De nos jours, le boulot d'écrivain-voyageur n'est pas toujours de tout repos. Les tropiques sont tristes, les terres vierges polluées, la banquise fond à toute allure et on ne sait plus guère où aller pour trouver de l'inédit à raconter à un public exigeant, friand de sensations fortes. Alors, Jean-Luc Coatalem a eu une idée farfelue et téméraire : pourquoi ne pas partir pour le pays le plus fermé, le plus opaque, le plus inhospitalier de la planète, belliqueux de surcroît, la Corée du Nord ?

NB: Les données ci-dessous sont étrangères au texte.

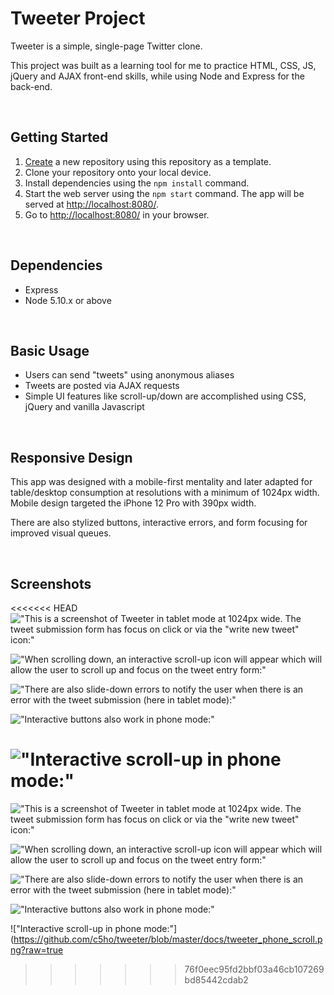 # Tweeter Project

Tweeter is a simple, single-page Twitter clone.

This project was built as a learning tool for me to practice HTML, CSS, JS, jQuery and AJAX front-end skills, while using Node and Express for the back-end.

<br>

## Getting Started

1. [Create](https://docs.github.com/en/repositories/creating-and-managing-repositories/creating-a-repository-from-a-template) a new repository using this repository as a template.
2. Clone your repository onto your local device.
3. Install dependencies using the `npm install` command.
3. Start the web server using the `npm start` command. The app will be served at <http://localhost:8080/>.
4. Go to <http://localhost:8080/> in your browser.

<br>

## Dependencies

- Express
- Node 5.10.x or above

<br>

## Basic Usage

- Users can send "tweets" using anonymous aliases
- Tweets are posted via AJAX requests
- Simple UI features like scroll-up/down are accomplished using CSS, jQuery and vanilla Javascript

<br>

## Responsive Design

This app was designed with a mobile-first mentality and later adapted for table/desktop consumption at resolutions with a minimum of 1024px width.  Mobile design targeted the iPhone 12 Pro with 390px width.

There are also stylized buttons, interactive errors, and form focusing for improved visual queues.

<br>

## Screenshots

<<<<<<< HEAD
!["This is a screenshot of Tweeter in tablet mode at 1024px wide.  The tweet submission form has focus on click or via the "write new tweet" icon:"](https://github.com/c5ho/tweeter/blob/master/docs/tweeter_tablet.png)

!["When scrolling down, an interactive scroll-up icon will appear which will allow the user to scroll up and focus on the tweet entry form:"](https://github.com/c5ho/tweeter/blob/master/docs/tweeter_tablet_scroll.png)

!["There are also slide-down errors to notify the user when there is an error with the tweet submission (here in tablet mode):"](https://github.com/c5ho/tweeter/blob/master/docs/tweeter_tablet_scroll.png)

!["Interactive buttons also work in phone mode:"](https://github.com/c5ho/tweeter/blob/master/docs/tweeter_phone.png)

!["Interactive scroll-up in phone mode:"](https://github.com/c5ho/tweeter/blob/master/docs/tweeter_phone_scroll.png)
=======
!["This is a screenshot of Tweeter in tablet mode at 1024px wide.  The tweet submission form has focus on click or via the "write new tweet" icon:"](https://github.com/c5ho/tweeter/blob/master/docs/tweeter_tablet.png?raw=true)

!["When scrolling down, an interactive scroll-up icon will appear which will allow the user to scroll up and focus on the tweet entry form:"](https://github.com/c5ho/tweeter/blob/master/docs/tweeter_tablet_scroll.png?raw=true)

!["There are also slide-down errors to notify the user when there is an error with the tweet submission (here in tablet mode):"](https://github.com/c5ho/tweeter/blob/master/docs/tweeter_tablet_scroll.png?raw=true)

!["Interactive buttons also work in phone mode:"](https://github.com/c5ho/tweeter/blob/master/docs/tweeter_phone.png?raw=true)

!["Interactive scroll-up in phone mode:"](https://github.com/c5ho/tweeter/blob/master/docs/tweeter_phone_scroll.png?raw=true
>>>>>>> 76f0eec95fd2bbf03a46cb107269bd85442cdab2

Sitôt dit, sitôt fait, notre moderne Rouletabille, déguisé en prospecteur pour des agences de voyages occidentales, est parti au printemps 2011 visiter le paradis du socialisme asiatique, qui vivait encore sous la houlette du "Grand leader" Kim Jong-Il, un vieux débauché qui devait mourir quelques mois après, remettant son pays entre les mains boudinées de son fils cadet, Kim Jong-un, le "Jeune Général". A Pyongyang, "la capitale des saules", les tyrans, modernes Ubu rois qui eussent stupéfié Alfred Jarry lui-même, se succèdent de père en fils.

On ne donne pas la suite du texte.